For those of you in Mrs. Sparhawk’s advanced reading class, here’s Tuesday’s journal question:
In their early chapters, classic novels like Roots tend to foreshadow events to come. The use of literary devices like foreshadowing is a sign of a well-planned plot and sometimes, true literary genius. So as long as you know what foreshadowing means (click the link to increase your knowledge base), you’re ready to write your own question about it. Your question can predict a possible red herring, describe a prophecy, or pinpoint obvious foreshadowing, but please make sure your answer is about foreshadowing, not predicting. There’s a difference!

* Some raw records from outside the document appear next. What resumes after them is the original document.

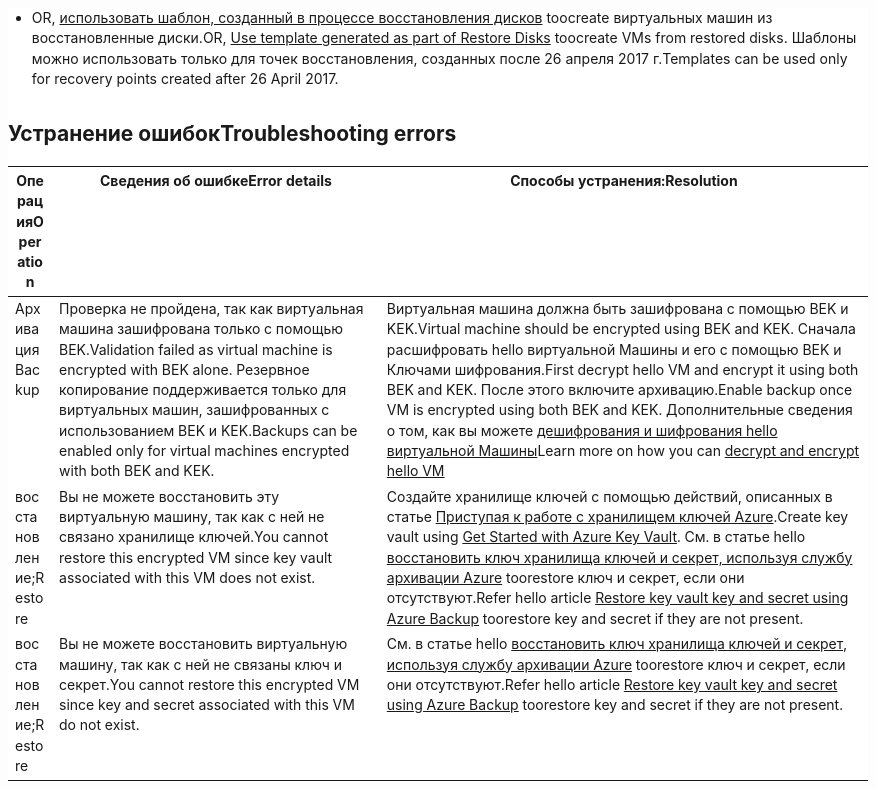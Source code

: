 * <span data-ttu-id="3dd55-185">OR, [использовать шаблон, созданный в процессе восстановления дисков](backup-azure-arm-restore-vms.md#use-templates-to-customize-restore-vm) toocreate виртуальных машин из восстановленные диски.</span><span class="sxs-lookup"><span data-stu-id="3dd55-185">OR, [Use template generated as part of Restore Disks](backup-azure-arm-restore-vms.md#use-templates-to-customize-restore-vm) toocreate VMs from restored disks.</span></span> <span data-ttu-id="3dd55-186">Шаблоны можно использовать только для точек восстановления, созданных после 26 апреля 2017 г.</span><span class="sxs-lookup"><span data-stu-id="3dd55-186">Templates can be used only for recovery points created after 26 April 2017.</span></span>

## <a name="troubleshooting-errors"></a><span data-ttu-id="3dd55-187">Устранение ошибок</span><span class="sxs-lookup"><span data-stu-id="3dd55-187">Troubleshooting errors</span></span>
| <span data-ttu-id="3dd55-188">Операция</span><span class="sxs-lookup"><span data-stu-id="3dd55-188">Operation</span></span> | <span data-ttu-id="3dd55-189">Сведения об ошибке</span><span class="sxs-lookup"><span data-stu-id="3dd55-189">Error details</span></span> | <span data-ttu-id="3dd55-190">Способы устранения:</span><span class="sxs-lookup"><span data-stu-id="3dd55-190">Resolution</span></span> |
| --- | --- | --- |
| <span data-ttu-id="3dd55-191">Архивация</span><span class="sxs-lookup"><span data-stu-id="3dd55-191">Backup</span></span> |<span data-ttu-id="3dd55-192">Проверка не пройдена, так как виртуальная машина зашифрована только с помощью BEK.</span><span class="sxs-lookup"><span data-stu-id="3dd55-192">Validation failed as virtual machine is encrypted with BEK alone.</span></span> <span data-ttu-id="3dd55-193">Резервное копирование поддерживается только для виртуальных машин, зашифрованных с использованием BEK и KEK.</span><span class="sxs-lookup"><span data-stu-id="3dd55-193">Backups can be enabled only for virtual machines encrypted with both BEK and KEK.</span></span> |<span data-ttu-id="3dd55-194">Виртуальная машина должна быть зашифрована с помощью BEK и KEK.</span><span class="sxs-lookup"><span data-stu-id="3dd55-194">Virtual machine should be encrypted using BEK and KEK.</span></span> <span data-ttu-id="3dd55-195">Сначала расшифровать hello виртуальной Машины и его с помощью BEK и Ключами шифрования.</span><span class="sxs-lookup"><span data-stu-id="3dd55-195">First decrypt hello VM and encrypt it using both BEK and KEK.</span></span> <span data-ttu-id="3dd55-196">После этого включите архивацию.</span><span class="sxs-lookup"><span data-stu-id="3dd55-196">Enable backup once VM is encrypted using both BEK and KEK.</span></span> <span data-ttu-id="3dd55-197">Дополнительные сведения о том, как вы можете [дешифрования и шифрования hello виртуальной Машины](../security/azure-security-disk-encryption.md)</span><span class="sxs-lookup"><span data-stu-id="3dd55-197">Learn more on how you can [decrypt and encrypt hello VM](../security/azure-security-disk-encryption.md)</span></span>  |
| <span data-ttu-id="3dd55-198">восстановление;</span><span class="sxs-lookup"><span data-stu-id="3dd55-198">Restore</span></span> |<span data-ttu-id="3dd55-199">Вы не можете восстановить эту виртуальную машину, так как с ней не связано хранилище ключей.</span><span class="sxs-lookup"><span data-stu-id="3dd55-199">You cannot restore this encrypted VM since key vault associated with this VM does not exist.</span></span> |<span data-ttu-id="3dd55-200">Создайте хранилище ключей с помощью действий, описанных в статье [Приступая к работе с хранилищем ключей Azure](../key-vault/key-vault-get-started.md).</span><span class="sxs-lookup"><span data-stu-id="3dd55-200">Create key vault using [Get Started with Azure Key Vault](../key-vault/key-vault-get-started.md).</span></span> <span data-ttu-id="3dd55-201">См. в статье hello [восстановить ключ хранилища ключей и секрет, используя службу архивации Azure](backup-azure-restore-key-secret.md) toorestore ключ и секрет, если они отсутствуют.</span><span class="sxs-lookup"><span data-stu-id="3dd55-201">Refer hello article [Restore key vault key and secret using Azure Backup](backup-azure-restore-key-secret.md) toorestore key and secret if they are not present.</span></span> |
| <span data-ttu-id="3dd55-202">восстановление;</span><span class="sxs-lookup"><span data-stu-id="3dd55-202">Restore</span></span> |<span data-ttu-id="3dd55-203">Вы не можете восстановить виртуальную машину, так как с ней не связаны ключ и секрет.</span><span class="sxs-lookup"><span data-stu-id="3dd55-203">You cannot restore this encrypted VM since key and secret associated with this VM do not exist.</span></span> |<span data-ttu-id="3dd55-204">См. в статье hello [восстановить ключ хранилища ключей и секрет, используя службу архивации Azure](backup-azure-restore-key-secret.md) toorestore ключ и секрет, если они отсутствуют.</span><span class="sxs-lookup"><span data-stu-id="3dd55-204">Refer hello article [Restore key vault key and secret using Azure Backup](backup-azure-restore-key-secret.md) toorestore key and secret if they are not present.</span></span> |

Here are some helpful tips:
- Write a question that’s challenging
- Write it with good spelling and grammar
- Answer your own question
- Make sure the answer to the question indicates that you understand what foreshadowing means
Here’s an example:
QUESTION: The captain’s “seafaring man with one leg” frightens Jim Hawkins in Treasure Island, but it also foreshadows the villainous nature of what character?
ANSWER: The captain’s “seafaring man with one leg” foreshadows the fact that Long John Silver is not the honest innkeeper he appears to be. He’s actually a pirate. In fact, he’s the very same “seafaring man with one leg” that Captain Billy Bones was so worried about.